ÉTUDES CLINIQUES
Le chemin semé d’embûches vers de meilleures thérapies
Une pandémie conduit à un appel à projets urgent: avancez d’une case! Une étude clinique est interrompue parce que de nombreux patients ont abandonné en cours de route: retour à la case départ! Notre jeu de l’oie montre la complexité de l’organisation des études cliniques.
Le nouvel anticoagulant, plus coûteux, est-il plus efficace contre les crises cardiaques? Le programme d’exercices physiques atténue-t-il les effets secondaires du traitement anticancéreux? Seul un essai clinique permet de vérifier si une bonne idée a été mise en pratique avec succès. Mais on en mène de moins en moins en Suisse.
Selon l’autorité fédérale d’autorisation et de surveillance des produits thérapeutiques Swissmedic, leur nombre a presque diminué de moitié entre 2003 et 2018, passant d’environ 350 à 180. «L’environnement réglementaire compliqué joue certainement un rôle», explique Christiane Pauli-Magnus, codirectrice du département de recherche clinique de l’Université et Hôpital universitaire de Bâle. En Suisse, chaque étude doit être approuvée par l’une au moins des sept commissions d’éthique – parfois aussi par Swissmedic.

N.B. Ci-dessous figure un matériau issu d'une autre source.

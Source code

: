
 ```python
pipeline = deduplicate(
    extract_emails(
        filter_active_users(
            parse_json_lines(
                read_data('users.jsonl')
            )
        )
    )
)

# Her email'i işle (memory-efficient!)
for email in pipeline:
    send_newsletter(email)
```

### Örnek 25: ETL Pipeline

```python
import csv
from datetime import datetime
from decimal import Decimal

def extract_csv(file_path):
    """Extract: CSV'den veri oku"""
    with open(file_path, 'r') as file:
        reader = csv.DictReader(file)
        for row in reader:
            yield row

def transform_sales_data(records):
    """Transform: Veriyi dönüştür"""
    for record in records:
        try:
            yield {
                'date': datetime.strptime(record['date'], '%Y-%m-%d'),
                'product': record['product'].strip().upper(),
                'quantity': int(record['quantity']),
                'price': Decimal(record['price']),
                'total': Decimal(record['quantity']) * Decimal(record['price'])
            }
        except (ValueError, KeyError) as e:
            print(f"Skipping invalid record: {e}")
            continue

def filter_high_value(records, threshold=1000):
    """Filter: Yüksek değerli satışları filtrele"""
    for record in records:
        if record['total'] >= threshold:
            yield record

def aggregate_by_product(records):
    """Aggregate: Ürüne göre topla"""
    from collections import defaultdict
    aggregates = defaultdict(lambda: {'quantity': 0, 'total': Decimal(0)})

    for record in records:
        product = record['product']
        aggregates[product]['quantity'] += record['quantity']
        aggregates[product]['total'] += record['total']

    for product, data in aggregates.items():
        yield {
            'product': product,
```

Les chercheurs dénoncent le trop grand nombre d’interlocuteurs différents et le manque de modération des prescriptions bureaucratiques. Nombre d’entre eux réclament que ces dispositions puissent être adaptées de manière plus flexible en fonction des risques particuliers, afin de rendre les études moins complexes, moins coûteuses et également plus ouvertes aux approches novatrices.

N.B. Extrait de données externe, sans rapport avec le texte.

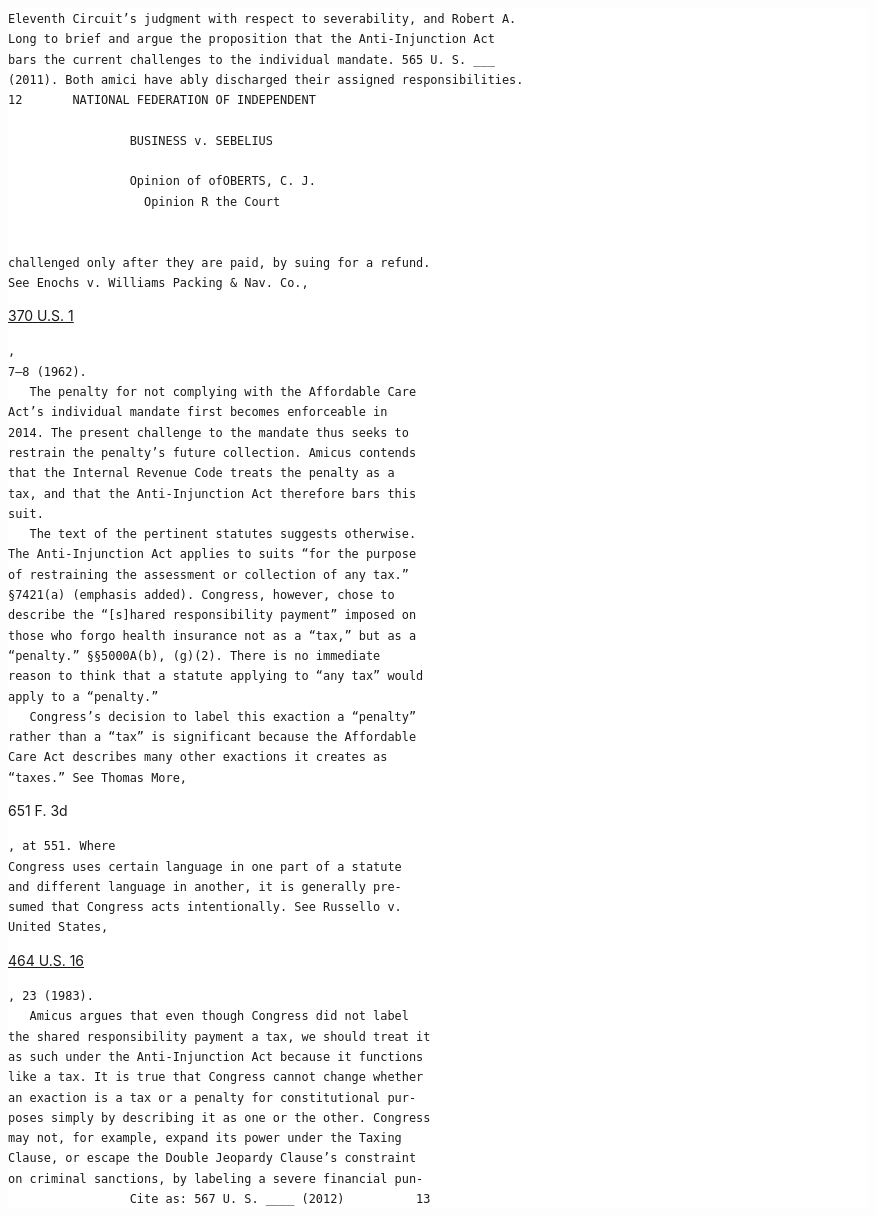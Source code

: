     Eleventh Circuit’s judgment with respect to severability, and Robert A.
    Long to brief and argue the proposition that the Anti-Injunction Act
    bars the current challenges to the individual mandate. 565 U. S. ___
    (2011). Both amici have ably discharged their assigned responsibilities.
    12       NATIONAL FEDERATION OF INDEPENDENT 
    
                     BUSINESS v. SEBELIUS
    
                     Opinion of ofOBERTS, C. J.
                       Opinion R the Court 
    
    
    challenged only after they are paid, by suing for a refund.
    See Enochs v. Williams Packing & Nav. Co., 

[370 U.S. 1](/opinion/106413/enochs-v-williams-packing-nav-co/)

    
    
    ,
    7–8 (1962).
       The penalty for not complying with the Affordable Care
    Act’s individual mandate first becomes enforceable in
    2014. The present challenge to the mandate thus seeks to
    restrain the penalty’s future collection. Amicus contends
    that the Internal Revenue Code treats the penalty as a
    tax, and that the Anti-Injunction Act therefore bars this
    suit.
       The text of the pertinent statutes suggests otherwise.
    The Anti-Injunction Act applies to suits “for the purpose
    of restraining the assessment or collection of any tax.”
    §7421(a) (emphasis added). Congress, however, chose to
    describe the “[s]hared responsibility payment” imposed on
    those who forgo health insurance not as a “tax,” but as a
    “penalty.” §§5000A(b), (g)(2). There is no immediate
    reason to think that a statute applying to “any tax” would
    apply to a “penalty.”
       Congress’s decision to label this exaction a “penalty”
    rather than a “tax” is significant because the Affordable
    Care Act describes many other exactions it creates as
    “taxes.” See Thomas More, 

651 F. 3d

    
    
    , at 551. Where
    Congress uses certain language in one part of a statute
    and different language in another, it is generally pre-
    sumed that Congress acts intentionally. See Russello v.
    United States, 

[464 U.S. 16](/opinion/111043/russello-v-united-states/)

    
    
    , 23 (1983).
       Amicus argues that even though Congress did not label
    the shared responsibility payment a tax, we should treat it
    as such under the Anti-Injunction Act because it functions
    like a tax. It is true that Congress cannot change whether
    an exaction is a tax or a penalty for constitutional pur-
    poses simply by describing it as one or the other. Congress
    may not, for example, expand its power under the Taxing
    Clause, or escape the Double Jeopardy Clause’s constraint
    on criminal sanctions, by labeling a severe financial pun-
                     Cite as: 567 U. S. ____ (2012)          13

Peter Kleist, directeur de la commission d’éthique du canton de Zurich, ne pense toutefois pas que la bureaucratie soit le problème principal – ni même qu’il vienne de la structure cantonale du pays. Il a lui -même déjà mené des études pour l’industrie pharmaceutique et estime que «le déroulement des essais en Suisse n’est pas plus bureaucratique qu’ailleurs». Le problème résiderait plutôt dans une planification insuffisante et un manque de conscience de la qualité. Peter Kleist et Christiane Pauli-Magnus s’accordent sur le fait que les Clinical Trials Units (CTU) des hôpitaux universitaires suisses jouent un rôle important. Elles conseillent et soutiennent les chercheurs dans leurs projets. Pour décharger les commissions d’éthique, Peter Kleist pourrait envisager que les chercheurs soient obligés de faire accréditer leurs études auprès d’une CTU. «Mais pour cela, elles devraient disposer de compétences bien plus étendues», dit-il.

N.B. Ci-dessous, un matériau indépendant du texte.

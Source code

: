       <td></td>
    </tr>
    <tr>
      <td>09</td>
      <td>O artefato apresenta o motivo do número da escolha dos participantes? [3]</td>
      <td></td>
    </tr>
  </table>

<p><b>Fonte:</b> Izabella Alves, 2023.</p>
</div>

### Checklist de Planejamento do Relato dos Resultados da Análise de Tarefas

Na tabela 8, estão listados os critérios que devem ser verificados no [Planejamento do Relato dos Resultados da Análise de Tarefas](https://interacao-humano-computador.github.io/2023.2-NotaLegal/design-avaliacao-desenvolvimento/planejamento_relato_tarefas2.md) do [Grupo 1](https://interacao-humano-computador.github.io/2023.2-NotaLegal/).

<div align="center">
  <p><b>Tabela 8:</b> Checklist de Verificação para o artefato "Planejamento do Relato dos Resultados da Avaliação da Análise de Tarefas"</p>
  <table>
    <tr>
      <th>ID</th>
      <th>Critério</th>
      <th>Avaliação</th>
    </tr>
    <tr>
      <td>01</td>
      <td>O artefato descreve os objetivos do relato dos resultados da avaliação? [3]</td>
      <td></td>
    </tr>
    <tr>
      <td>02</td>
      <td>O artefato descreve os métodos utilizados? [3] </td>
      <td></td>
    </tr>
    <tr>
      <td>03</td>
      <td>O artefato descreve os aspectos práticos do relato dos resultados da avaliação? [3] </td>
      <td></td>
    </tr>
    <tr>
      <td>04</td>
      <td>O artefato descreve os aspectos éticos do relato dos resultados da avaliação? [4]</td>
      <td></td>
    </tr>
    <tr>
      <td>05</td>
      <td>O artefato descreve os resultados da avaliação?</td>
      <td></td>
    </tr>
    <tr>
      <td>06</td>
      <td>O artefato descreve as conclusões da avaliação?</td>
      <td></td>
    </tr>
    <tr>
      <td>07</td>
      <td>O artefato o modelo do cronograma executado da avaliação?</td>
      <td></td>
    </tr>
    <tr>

Pour Christiane Pauli-Magnus, qui dirige aussi la CTU bâloise et préside la Swiss Clinical Trial Organisation, ce n’est pas le nombre d’études qui est prioritaire: «Nous avons surtout besoin de plus d’études randomisées et contrôlées.» Soit des études où les patients sont répartis au hasard dans l’un des deux groupes recevant des traitements différents.
«Organiser des études randomisées est très exigeant. C’est pourquoi très peu de gens osent s’y lancer», note Christiane Pauli-Magnus. Elles ne peuvent pas être gérées en plus du quotidien clinique. «Sans une gestion de projet à plein temps, le risque d’échec est très important.» Le plus grand obstacle serait toutefois de réunir suffisamment de patients. «Le risque d’échec d’une étude randomisée est extrêmement élevé», constate la chercheuse. Le programme Investigator Initiated Clinical Trials du Fonds national suisse montre à quel point il est difficile de mettre en place une bonne étude. En 2019, seules 3 requêtes sur 18 projets ont satisfait aux strictes conditions et ont été soutenues. Les chercheurs cliniciens n’ont ainsi pu recueillir qu’un bon tiers des 10 millions de francs à disposition.
En Suisse, les patients sont gâtés par les soins médicaux de qualité. Pour les inciter à participer, les essais devraient les intéresser plus directement. Christiane Pauli-Magnus recommande donc d’impliquer les patients dès la planification d’une étude. Il se pourrait par exemple que l’amélioration de la qualité de vie s’avère plus importante pour eux que le gain de longévité.
Les systèmes d’incitation académique des cliniques universitaires posent également un gros problème: beaucoup de chercheurs travaillent dur pour quelques articles spécialisés et presque uniquement à titre accessoire. Pierre-Yves Bochud, infectiologue à l’Hôpital universitaire de Lausanne, remarque: «Il est souvent difficile pour les jeunes cliniciens de trouver du temps pour la recherche.» Ils sont trop accaparés par les soins quotidiens. «Il faudrait leur réserver du temps dédié à la recherche de manière durable et pas uniquement sur la base de projets.»